With many assets to choose from, asset-specific risk can be eliminated.
Assets are priced such that there are no arbitrage opportunities.
- Multifactor models are broadly categorized according to the type of factor used:
Macroeconomic factor models
Fundamental factor models
Statistical factor models
- In macroeconomic factor models, the factors are surprises in macroeconomic variables that significantly explain asset class (equity in our examples) returns. Surprise is defined as actual minus forecasted value and has an expected value of zero. The factors can be understood as affecting either the expected future cash flows of companies or the interest rate used to discount these cash flows back to the present and are meant to be uncorrelated.
- In fundamental factor models, the factors are attributes of stocks or companies that are important in explaining cross-sectional differences in stock prices. Among the fundamental factors are book-value-to-price ratio, market capitalization, price-to-earnings ratio, and financial leverage.
- In contrast to macroeconomic factor models, in fundamental models the factors are calculated as returns rather than surprises. In fundamental factor models, we generally specify the factor sensitivities (attributes) first and then estimate the factor returns through regressions. In macroeconomic factor models, however, we first develop the factor (surprise) series and then estimate the factor sensitivities through regressions. The factors of most fundamental factor models may be classified as company fundamental factors, company share-related factors, or macroeconomic factors.
- In statistical factor models, statistical methods are applied to a set of historical returns to determine portfolios that explain historical returns in one of two senses. In factor analysis models, the factors are the portfolios that best explain (reproduce) historical return covariances. In principal-components models, the factors are portfolios that best explain (reproduce) the historical return variances.
- Multifactor models have applications to return attribution, risk attribution, portfolio construction, and strategic investment decisions.
- A factor portfolio is a portfolio with unit sensitivity to a factor and zero sensitivity to other factors.

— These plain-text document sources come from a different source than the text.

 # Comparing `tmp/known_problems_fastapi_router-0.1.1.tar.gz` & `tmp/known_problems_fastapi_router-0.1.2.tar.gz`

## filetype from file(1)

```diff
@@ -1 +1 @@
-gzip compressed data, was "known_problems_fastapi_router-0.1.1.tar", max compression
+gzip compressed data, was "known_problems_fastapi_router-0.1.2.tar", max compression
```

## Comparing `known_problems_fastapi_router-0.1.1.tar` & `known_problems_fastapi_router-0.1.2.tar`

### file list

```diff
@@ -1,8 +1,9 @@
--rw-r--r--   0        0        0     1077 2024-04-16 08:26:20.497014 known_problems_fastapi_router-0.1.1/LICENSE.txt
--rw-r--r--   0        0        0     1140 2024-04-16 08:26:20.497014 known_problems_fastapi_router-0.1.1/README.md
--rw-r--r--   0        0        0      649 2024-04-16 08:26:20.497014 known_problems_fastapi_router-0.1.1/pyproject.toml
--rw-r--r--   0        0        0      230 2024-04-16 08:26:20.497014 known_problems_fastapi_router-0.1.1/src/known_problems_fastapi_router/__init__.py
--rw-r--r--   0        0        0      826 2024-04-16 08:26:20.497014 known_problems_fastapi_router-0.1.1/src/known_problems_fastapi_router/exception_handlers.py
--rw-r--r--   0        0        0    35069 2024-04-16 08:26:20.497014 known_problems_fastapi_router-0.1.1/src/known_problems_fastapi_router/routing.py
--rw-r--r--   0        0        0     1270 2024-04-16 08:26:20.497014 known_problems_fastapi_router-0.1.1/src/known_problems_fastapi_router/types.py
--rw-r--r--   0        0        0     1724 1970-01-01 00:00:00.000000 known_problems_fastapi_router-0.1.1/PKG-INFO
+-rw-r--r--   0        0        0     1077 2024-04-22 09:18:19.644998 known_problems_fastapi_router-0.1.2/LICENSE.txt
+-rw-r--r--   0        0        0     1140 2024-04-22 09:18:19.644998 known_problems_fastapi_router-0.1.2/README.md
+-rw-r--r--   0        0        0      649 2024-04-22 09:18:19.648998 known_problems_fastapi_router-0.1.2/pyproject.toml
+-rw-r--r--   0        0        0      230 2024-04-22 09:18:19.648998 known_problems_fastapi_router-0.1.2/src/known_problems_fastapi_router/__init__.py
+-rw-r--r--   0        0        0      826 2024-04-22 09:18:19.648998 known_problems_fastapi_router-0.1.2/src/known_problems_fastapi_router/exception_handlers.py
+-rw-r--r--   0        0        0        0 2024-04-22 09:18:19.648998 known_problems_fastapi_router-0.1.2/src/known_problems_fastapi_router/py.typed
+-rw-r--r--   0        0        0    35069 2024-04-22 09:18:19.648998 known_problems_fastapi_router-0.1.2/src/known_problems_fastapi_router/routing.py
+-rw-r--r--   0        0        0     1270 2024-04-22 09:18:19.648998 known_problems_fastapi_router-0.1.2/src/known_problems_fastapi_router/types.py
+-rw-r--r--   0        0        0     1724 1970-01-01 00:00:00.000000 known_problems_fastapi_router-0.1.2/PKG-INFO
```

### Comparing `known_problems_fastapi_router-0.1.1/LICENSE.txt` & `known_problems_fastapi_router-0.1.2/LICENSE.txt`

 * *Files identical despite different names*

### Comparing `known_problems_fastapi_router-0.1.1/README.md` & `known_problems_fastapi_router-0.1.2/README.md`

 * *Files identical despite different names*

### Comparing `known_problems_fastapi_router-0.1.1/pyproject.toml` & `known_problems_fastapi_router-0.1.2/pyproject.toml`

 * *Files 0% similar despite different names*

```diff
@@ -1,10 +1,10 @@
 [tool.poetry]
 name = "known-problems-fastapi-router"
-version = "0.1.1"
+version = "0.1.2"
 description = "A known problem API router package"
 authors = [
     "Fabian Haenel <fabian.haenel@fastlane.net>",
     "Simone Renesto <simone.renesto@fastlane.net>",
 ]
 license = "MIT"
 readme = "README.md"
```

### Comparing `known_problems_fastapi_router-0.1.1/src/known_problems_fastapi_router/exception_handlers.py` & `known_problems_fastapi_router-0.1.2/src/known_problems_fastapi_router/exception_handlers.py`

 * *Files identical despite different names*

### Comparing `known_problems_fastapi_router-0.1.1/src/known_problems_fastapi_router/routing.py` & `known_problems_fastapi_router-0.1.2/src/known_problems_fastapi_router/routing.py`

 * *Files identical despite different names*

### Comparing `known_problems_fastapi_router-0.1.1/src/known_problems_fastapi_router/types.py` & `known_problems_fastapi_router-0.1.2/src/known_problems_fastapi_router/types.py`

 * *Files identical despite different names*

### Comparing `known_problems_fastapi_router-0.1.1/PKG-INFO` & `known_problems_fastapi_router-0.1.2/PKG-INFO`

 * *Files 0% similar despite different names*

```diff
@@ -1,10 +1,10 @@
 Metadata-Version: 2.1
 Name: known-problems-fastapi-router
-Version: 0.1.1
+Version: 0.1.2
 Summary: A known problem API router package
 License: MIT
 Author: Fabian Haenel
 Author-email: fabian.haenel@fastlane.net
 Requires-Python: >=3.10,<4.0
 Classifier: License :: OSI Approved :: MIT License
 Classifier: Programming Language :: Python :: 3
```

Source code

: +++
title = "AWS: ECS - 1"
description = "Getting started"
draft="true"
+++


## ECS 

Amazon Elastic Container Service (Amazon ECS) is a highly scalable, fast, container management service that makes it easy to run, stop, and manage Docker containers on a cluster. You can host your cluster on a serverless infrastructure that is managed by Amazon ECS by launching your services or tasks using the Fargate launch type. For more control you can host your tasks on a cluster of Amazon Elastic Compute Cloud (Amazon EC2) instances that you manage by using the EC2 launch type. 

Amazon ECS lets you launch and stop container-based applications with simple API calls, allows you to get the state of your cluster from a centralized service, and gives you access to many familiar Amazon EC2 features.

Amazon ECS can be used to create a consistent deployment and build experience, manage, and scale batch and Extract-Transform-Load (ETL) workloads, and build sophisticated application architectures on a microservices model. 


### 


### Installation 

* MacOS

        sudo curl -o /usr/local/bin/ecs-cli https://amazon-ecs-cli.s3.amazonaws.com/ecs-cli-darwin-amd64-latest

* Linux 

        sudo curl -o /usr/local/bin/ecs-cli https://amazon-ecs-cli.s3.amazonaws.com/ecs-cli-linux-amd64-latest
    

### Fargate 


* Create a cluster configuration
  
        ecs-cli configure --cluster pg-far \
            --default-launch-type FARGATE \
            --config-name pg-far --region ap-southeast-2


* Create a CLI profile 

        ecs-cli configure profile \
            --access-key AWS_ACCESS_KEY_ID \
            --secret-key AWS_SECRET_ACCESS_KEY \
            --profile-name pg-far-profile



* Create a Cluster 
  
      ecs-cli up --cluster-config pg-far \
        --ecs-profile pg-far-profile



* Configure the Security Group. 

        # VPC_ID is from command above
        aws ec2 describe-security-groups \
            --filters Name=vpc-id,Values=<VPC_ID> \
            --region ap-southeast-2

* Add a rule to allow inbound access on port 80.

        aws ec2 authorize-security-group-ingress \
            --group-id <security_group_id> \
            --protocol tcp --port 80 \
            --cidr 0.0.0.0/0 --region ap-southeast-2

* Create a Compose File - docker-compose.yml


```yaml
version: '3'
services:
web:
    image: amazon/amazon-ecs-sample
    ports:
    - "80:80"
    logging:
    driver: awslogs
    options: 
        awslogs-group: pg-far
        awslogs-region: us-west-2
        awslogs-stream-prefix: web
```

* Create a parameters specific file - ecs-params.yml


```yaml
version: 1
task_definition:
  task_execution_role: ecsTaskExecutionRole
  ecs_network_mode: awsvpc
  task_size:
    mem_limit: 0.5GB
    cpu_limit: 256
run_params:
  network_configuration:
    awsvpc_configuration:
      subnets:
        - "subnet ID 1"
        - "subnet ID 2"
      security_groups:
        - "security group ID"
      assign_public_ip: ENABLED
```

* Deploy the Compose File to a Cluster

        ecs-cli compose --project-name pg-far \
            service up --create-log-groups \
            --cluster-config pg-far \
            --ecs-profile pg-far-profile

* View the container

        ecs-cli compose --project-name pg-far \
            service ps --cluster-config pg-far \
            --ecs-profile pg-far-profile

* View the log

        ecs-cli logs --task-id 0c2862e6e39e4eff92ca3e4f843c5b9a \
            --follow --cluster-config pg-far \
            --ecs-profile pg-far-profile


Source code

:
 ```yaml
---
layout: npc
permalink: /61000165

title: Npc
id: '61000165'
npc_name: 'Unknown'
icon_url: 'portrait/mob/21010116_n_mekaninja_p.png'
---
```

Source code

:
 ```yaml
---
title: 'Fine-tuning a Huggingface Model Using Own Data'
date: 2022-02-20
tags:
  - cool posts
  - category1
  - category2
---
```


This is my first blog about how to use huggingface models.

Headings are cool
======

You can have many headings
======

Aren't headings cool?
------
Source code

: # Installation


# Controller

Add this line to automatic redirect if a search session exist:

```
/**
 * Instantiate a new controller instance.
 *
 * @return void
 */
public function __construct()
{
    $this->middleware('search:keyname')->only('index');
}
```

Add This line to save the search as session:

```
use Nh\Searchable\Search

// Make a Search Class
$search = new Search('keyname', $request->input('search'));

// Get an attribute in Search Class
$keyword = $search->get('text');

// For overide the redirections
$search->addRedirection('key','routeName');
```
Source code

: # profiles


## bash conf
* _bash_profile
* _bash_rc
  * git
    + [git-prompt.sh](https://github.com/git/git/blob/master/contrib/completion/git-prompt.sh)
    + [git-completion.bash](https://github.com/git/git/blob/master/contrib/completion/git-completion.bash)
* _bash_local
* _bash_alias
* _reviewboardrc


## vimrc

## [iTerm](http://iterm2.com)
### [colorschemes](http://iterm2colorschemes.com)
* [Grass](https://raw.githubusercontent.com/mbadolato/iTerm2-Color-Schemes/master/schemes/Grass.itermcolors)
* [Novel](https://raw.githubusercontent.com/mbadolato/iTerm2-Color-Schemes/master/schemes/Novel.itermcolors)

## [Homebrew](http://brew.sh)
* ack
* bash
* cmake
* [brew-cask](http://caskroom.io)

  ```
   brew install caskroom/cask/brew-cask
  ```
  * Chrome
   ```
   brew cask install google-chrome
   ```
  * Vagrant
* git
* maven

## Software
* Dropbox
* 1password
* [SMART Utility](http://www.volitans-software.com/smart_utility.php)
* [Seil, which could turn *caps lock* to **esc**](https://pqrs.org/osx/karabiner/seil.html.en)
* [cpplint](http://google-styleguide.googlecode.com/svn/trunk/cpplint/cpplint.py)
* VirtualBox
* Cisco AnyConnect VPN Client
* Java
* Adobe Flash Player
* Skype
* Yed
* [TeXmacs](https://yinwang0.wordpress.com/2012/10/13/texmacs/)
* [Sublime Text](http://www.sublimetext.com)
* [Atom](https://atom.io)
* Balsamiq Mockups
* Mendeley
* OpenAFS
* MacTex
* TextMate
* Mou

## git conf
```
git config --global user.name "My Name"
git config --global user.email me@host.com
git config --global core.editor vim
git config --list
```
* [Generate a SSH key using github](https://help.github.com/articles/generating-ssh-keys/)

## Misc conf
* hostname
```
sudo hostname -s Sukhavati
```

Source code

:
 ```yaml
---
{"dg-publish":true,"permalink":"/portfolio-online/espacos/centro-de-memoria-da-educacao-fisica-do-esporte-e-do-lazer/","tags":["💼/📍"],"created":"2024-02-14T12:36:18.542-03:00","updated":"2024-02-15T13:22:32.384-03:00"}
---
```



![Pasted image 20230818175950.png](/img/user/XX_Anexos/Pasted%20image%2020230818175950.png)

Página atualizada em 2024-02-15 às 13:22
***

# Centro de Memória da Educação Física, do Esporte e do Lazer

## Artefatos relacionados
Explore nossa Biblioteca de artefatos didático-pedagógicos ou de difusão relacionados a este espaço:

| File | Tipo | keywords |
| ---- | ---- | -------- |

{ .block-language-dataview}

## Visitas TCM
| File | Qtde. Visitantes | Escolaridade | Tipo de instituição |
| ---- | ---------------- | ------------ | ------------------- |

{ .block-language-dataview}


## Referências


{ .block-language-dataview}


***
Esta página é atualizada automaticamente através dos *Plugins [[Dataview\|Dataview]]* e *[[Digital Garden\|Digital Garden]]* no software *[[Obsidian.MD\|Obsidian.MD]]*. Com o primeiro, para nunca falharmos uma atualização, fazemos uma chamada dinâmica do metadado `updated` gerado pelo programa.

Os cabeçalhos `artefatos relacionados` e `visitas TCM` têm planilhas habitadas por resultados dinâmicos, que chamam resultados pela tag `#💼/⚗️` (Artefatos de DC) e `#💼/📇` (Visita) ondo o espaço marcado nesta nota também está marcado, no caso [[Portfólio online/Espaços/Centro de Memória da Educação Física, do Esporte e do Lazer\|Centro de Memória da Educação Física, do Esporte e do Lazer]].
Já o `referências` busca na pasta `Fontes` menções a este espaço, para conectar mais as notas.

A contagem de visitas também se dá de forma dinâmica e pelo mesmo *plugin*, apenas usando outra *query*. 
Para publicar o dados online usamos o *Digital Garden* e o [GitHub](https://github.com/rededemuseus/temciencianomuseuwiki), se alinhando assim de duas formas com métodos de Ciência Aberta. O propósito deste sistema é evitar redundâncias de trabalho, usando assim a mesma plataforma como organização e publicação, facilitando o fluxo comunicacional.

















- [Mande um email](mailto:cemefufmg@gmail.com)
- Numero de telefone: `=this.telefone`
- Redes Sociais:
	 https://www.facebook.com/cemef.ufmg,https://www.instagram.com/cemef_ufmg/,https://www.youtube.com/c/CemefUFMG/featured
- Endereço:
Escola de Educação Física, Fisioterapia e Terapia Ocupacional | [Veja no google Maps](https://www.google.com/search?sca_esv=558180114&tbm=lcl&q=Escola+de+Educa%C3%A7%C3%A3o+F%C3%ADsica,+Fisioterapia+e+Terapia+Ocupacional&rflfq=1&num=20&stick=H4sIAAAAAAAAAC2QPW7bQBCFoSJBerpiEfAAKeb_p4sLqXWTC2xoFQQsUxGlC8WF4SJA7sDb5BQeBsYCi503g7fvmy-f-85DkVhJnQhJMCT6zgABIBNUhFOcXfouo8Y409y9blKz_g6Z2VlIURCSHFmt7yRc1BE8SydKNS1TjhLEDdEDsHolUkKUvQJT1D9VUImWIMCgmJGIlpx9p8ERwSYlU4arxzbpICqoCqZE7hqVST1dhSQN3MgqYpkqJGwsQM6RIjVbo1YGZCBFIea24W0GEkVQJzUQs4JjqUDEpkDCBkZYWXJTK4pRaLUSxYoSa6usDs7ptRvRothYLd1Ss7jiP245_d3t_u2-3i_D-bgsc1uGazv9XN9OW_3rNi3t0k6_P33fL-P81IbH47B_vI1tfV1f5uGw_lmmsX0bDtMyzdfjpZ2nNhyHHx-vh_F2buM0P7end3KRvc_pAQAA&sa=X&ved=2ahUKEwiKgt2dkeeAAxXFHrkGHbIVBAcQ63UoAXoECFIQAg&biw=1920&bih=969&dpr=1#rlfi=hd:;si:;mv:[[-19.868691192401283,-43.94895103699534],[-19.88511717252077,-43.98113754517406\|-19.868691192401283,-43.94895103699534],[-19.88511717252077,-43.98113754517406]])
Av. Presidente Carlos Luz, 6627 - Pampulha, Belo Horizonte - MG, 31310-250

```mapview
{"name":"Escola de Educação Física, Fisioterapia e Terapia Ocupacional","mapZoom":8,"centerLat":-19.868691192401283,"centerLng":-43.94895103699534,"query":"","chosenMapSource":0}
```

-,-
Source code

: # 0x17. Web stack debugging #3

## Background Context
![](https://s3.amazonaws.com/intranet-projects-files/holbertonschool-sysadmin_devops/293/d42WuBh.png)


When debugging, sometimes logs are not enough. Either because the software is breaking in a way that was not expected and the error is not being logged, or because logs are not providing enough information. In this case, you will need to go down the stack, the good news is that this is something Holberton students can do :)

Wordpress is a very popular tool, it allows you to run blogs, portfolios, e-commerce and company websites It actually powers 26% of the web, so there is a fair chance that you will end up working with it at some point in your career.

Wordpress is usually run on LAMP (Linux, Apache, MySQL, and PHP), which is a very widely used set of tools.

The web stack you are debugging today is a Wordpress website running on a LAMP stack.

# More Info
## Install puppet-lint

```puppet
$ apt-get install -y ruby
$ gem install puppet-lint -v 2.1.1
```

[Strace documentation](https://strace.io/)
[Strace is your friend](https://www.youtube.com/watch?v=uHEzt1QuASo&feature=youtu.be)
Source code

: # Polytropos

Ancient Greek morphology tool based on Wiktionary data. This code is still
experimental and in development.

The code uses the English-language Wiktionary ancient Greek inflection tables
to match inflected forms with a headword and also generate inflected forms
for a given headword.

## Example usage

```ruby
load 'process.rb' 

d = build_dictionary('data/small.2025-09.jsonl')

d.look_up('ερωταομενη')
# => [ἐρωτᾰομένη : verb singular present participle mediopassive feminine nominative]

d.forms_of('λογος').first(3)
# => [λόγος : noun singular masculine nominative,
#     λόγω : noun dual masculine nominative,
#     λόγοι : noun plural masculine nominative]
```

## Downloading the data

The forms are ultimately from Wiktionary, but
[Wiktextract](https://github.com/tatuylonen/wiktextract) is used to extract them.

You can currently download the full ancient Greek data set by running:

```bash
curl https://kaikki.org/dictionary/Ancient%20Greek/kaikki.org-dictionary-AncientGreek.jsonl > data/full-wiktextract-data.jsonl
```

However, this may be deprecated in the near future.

- Active return is the return in excess of the return on the benchmark.
- Active risk is the standard deviation of active returns. Active risk is also called tracking error or tracking risk. Active risk squared can be decomposed as the sum of active factor risk and active specific risk.
- The information ratio (IR) is mean active return divided by active risk (tracking error). The IR measures the increment in mean active return per unit of active risk.
- Factor models have uses in constructing portfolios that track market indexes and in alternative index construction.
- Traditionally, the CAPM approach would allocate assets between the risk-free asset and a broadly diversified index fund. Considering multiple sources of systematic risk may allow investors to improve on that result by tilting away from the market portfolio. Generally, investors would gain from accepting above average (below average) exposures to risks that they have a comparative advantage (comparative disadvantage) in bearing.